The aims of this study were to investigate the feasibility and acceptability of using a commercial Bingo club for delivery of an evidence-based health intervention to socio-economically disadvantaged women, and to use participatory methods in its development.
This study used elements of a CBPR approach  and was carried out in a commercial Bingo club in a city of around 85,000 inhabitants in Central Scotland. For the purposes of CBPR, the community was defined as Bingo club stakeholders: the manager, members of staff and club members. To represent this ‘community’ at research team meetings, two club members and one staff representative from the Bingo club were invited to join the research team and were given shopping vouchers for their time. At least one ‘lay member’ was present at every research team meeting held in the club and they also attended focus groups and workshops. There were two phases to the project. The purpose of Phase 1 was to explore the wider context by reviewing the scientific literature to identify health interventions delivered in similar settings and circumstances, and to assess the socio-demographic characteristics and health behaviours of women attending the Bingo club. In Phase 2, data surrounding barriers and facilitators to behaviour change among Bingo club members were generated to inform intervention type and content, which was then designed with input from them.
A literature review was conducted to identify group-based physical activity and healthy eating interventions delivered to community-recruited women from socio-economically disadvantaged backgrounds. Electronic searches were conducted using Pub Med, Web of Science, SPORTDiscus, Medline and PsycInfos in July 2013 using groups of thesaurus terms and free terms. Search terms for ‘women’ were used in AND-combinations with terms for ‘socio-economic status’, ‘intervention’, and ‘healthy behaviour’ (physical activity and food) with no limit on date range applied. Additional articles were identified by manually checking reference lists of reviews identified in the search.
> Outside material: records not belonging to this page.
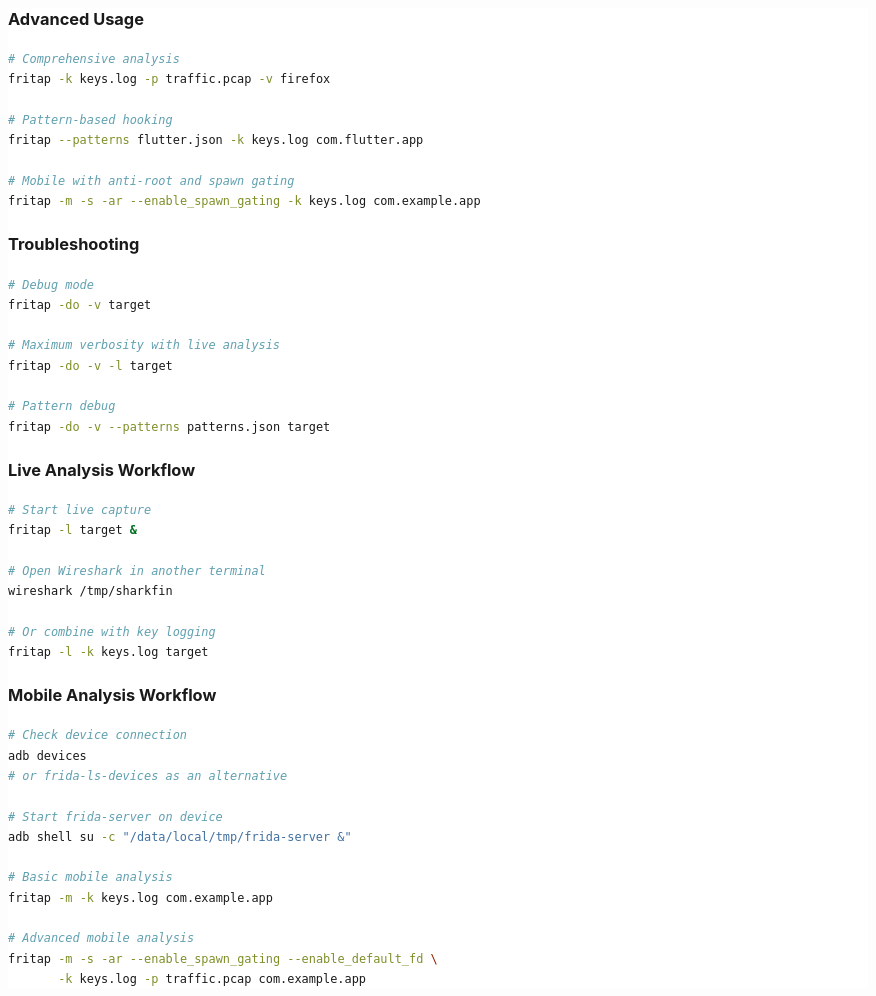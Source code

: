 ### Advanced Usage

```bash
# Comprehensive analysis
fritap -k keys.log -p traffic.pcap -v firefox

# Pattern-based hooking
fritap --patterns flutter.json -k keys.log com.flutter.app

# Mobile with anti-root and spawn gating
fritap -m -s -ar --enable_spawn_gating -k keys.log com.example.app
```

### Troubleshooting

```bash
# Debug mode
fritap -do -v target

# Maximum verbosity with live analysis
fritap -do -v -l target

# Pattern debug
fritap -do -v --patterns patterns.json target
```

### Live Analysis Workflow

```bash
# Start live capture
fritap -l target &

# Open Wireshark in another terminal
wireshark /tmp/sharkfin

# Or combine with key logging
fritap -l -k keys.log target
```

### Mobile Analysis Workflow

```bash
# Check device connection
adb devices
# or frida-ls-devices as an alternative

# Start frida-server on device
adb shell su -c "/data/local/tmp/frida-server &"

# Basic mobile analysis
fritap -m -k keys.log com.example.app

# Advanced mobile analysis
fritap -m -s -ar --enable_spawn_gating --enable_default_fd \
       -k keys.log -p traffic.pcap com.example.app
```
For grey literature, individuals in key public health organisations were contacted, including National Health Service (NHS) Health Scotland Health Promotion (national and regional), NHS central librarian, Community Food and Health Scotland, and the Physical Activity and Health Alliance.
The titles and abstracts of all published papers were examined for relevance. Studies were included if they were available in English and described a group intervention that addressed physical activity and/or healthy food in an adult community-recruited population of mainly (>85 %) women. Clinical populations were excluded, as were those with long term health conditions, those recruited because of a specific illness, and interventions conducted in primary care settings. Studies specifically targeting adults from low socio-economic groups were included, regardless of how this was defined. The intervention had to have a group-based component with repeated group and/or social contact with other participants.
The interventions identified were classified as targeting physical activity, diet, or both; and those that were effective were examined further to identify the intervention content, and any behavioural change strategies that were employed.
Questionnaire and accelerometers
In order to gather information about Bingo players’ dietary and physical activity behaviours to help inform the content of any intervention, a questionnaire addressing these behaviours was piloted among 24 club members, then administered to a convenience sample of Bingo players as they came in for Bingo sessions. The final questionnaire incorporated a questionnaire from the Active Australia Survey , and the Dietary Intervention in Primary Care (DINE)  measure. Active Australia uses a self-report physical activity questionnaire that asks respondents to recall types and intensity of physical activity carried out over the previous week. The DINE questionnaire measures dietary intake of fibre and fat, with additional questions on fruit and vegetable intake. To supplement the self-reported physical activity data, which can over-estimate physical activity levels, objectively-measured accelerometer data were collected over a one-week period among a sub-sample of questionnaire respondents. Data were then sorted into activity categories using established vector magnitude count-based thresholds as follows: sedentary (<150), light (151 to 2689) and moderate to vigorous activity (>2690) .
We used formative qualitative research methods to explore the range of stakeholder views on promotion of healthy lifestyles and what sort of interventions might be suitable for delivery in a Bingo club. Participants were recruited face-to-face at a manned stall in the Bingo club during one week in April 2013. They were asked if they would be interested in taking part in a ‘health project at the club’ where they would discuss ways in which they could make their lives healthier. Those interested were then invited to attend a focus group which lasted around an hour and was held at the club before or after Bingo sessions, and they received £15 of shopping vouchers for their attendance. Focus groups were considered an appropriate method of qualitative data collection given the importance of pre-existing social networks. Six focus groups were held; they were facilitated by GR with another co-applicant (and sometimes a lay member) always present for note taking. The focus groups were structured around six key questions (Table 1). However, the participants were allowed time to discuss other issues freely as they arose. They found it particularly difficult to come up with their own ideas, unprompted, for ways in which the Bingo club could be used to promote healthier lifestyles. Therefore GR initially used examples of similar interventions identified from the literature for discussion. However, as the focus groups progressed, she was able to present ideas for discussion that had arisen in previous focus groups.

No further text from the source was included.